**Task item:** Return a word-for-word copy of the complete listing below.
==*==
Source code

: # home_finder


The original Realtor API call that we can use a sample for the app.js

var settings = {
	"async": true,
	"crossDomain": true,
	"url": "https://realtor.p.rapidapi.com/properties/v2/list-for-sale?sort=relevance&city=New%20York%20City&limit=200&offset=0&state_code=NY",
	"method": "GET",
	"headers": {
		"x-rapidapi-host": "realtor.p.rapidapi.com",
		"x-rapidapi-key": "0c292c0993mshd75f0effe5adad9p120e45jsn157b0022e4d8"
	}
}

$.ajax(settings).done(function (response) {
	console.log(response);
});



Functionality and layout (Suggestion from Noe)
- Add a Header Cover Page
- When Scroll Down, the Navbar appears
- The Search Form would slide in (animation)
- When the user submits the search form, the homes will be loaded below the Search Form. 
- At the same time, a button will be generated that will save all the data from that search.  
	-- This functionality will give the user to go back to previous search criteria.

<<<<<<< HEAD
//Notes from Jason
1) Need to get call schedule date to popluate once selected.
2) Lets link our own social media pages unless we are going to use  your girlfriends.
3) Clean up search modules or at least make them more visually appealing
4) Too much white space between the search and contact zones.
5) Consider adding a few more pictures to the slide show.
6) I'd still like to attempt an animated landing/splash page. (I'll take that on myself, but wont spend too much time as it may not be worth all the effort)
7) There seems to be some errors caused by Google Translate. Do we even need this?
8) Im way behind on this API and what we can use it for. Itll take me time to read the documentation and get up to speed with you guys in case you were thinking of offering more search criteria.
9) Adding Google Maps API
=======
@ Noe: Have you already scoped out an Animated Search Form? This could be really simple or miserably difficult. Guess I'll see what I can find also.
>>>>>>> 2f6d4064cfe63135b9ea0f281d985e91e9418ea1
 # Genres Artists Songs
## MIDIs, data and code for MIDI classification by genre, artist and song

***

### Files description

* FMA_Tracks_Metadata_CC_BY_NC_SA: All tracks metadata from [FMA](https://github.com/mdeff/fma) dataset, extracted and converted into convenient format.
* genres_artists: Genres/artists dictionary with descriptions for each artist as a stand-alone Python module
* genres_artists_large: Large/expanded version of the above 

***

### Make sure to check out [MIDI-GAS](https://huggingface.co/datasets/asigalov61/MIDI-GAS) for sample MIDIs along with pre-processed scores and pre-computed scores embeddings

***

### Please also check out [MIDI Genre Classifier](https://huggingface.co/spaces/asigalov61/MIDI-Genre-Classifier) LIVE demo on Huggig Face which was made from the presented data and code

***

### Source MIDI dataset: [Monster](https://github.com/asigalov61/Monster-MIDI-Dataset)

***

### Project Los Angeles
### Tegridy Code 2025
==*==
**Solution for this problem:**
Source code

: # home_finder


The original Realtor API call that we can use a sample for the app.js

var settings = {
	"async": true,
	"crossDomain": true,
	"url": "https://realtor.p.rapidapi.com/properties/v2/list-for-sale?sort=relevance&city=New%20York%20City&limit=200&offset=0&state_code=NY",
	"method": "GET",
	"headers": {
		"x-rapidapi-host": "realtor.p.rapidapi.com",
		"x-rapidapi-key": "0c292c0993mshd75f0effe5adad9p120e45jsn157b0022e4d8"
	}
}

$.ajax(settings).done(function (response) {
	console.log(response);
});



Functionality and layout (Suggestion from Noe)
- Add a Header Cover Page
- When Scroll Down, the Navbar appears
- The Search Form would slide in (animation)
- When the user submits the search form, the homes will be loaded below the Search Form. 
- At the same time, a button will be generated that will save all the data from that search.  
	-- This functionality will give the user to go back to previous search criteria.

<<<<<<< HEAD
//Notes from Jason
1) Need to get call schedule date to popluate once selected.
2) Lets link our own social media pages unless we are going to use  your girlfriends.
3) Clean up search modules or at least make them more visually appealing
4) Too much white space between the search and contact zones.
5) Consider adding a few more pictures to the slide show.
6) I'd still like to attempt an animated landing/splash page. (I'll take that on myself, but wont spend too much time as it may not be worth all the effort)
7) There seems to be some errors caused by Google Translate. Do we even need this?
8) Im way behind on this API and what we can use it for. Itll take me time to read the documentation and get up to speed with you guys in case you were thinking of offering more search criteria.
9) Adding Google Maps API
=======
@ Noe: Have you already scoped out an Animated Search Form? This could be really simple or miserably difficult. Guess I'll see what I can find also.
>>>>>>> 2f6d4064cfe63135b9ea0f281d985e91e9418ea1
 # Genres Artists Songs
## MIDIs, data and code for MIDI classification by genre, artist and song

***

### Files description

* FMA_Tracks_Metadata_CC_BY_NC_SA: All tracks metadata from [FMA](https://github.com/mdeff/fma) dataset, extracted and converted into convenient format.
* genres_artists: Genres/artists dictionary with descriptions for each artist as a stand-alone Python module
* genres_artists_large: Large/expanded version of the above 

***

### Make sure to check out [MIDI-GAS](https://huggingface.co/datasets/asigalov61/MIDI-GAS) for sample MIDIs along with pre-processed scores and pre-computed scores embeddings

***

### Please also check out [MIDI Genre Classifier](https://huggingface.co/spaces/asigalov61/MIDI-Genre-Classifier) LIVE demo on Huggig Face which was made from the presented data and code

***

### Source MIDI dataset: [Monster](https://github.com/asigalov61/Monster-MIDI-Dataset)

***

### Project Los Angeles
### Tegridy Code 2025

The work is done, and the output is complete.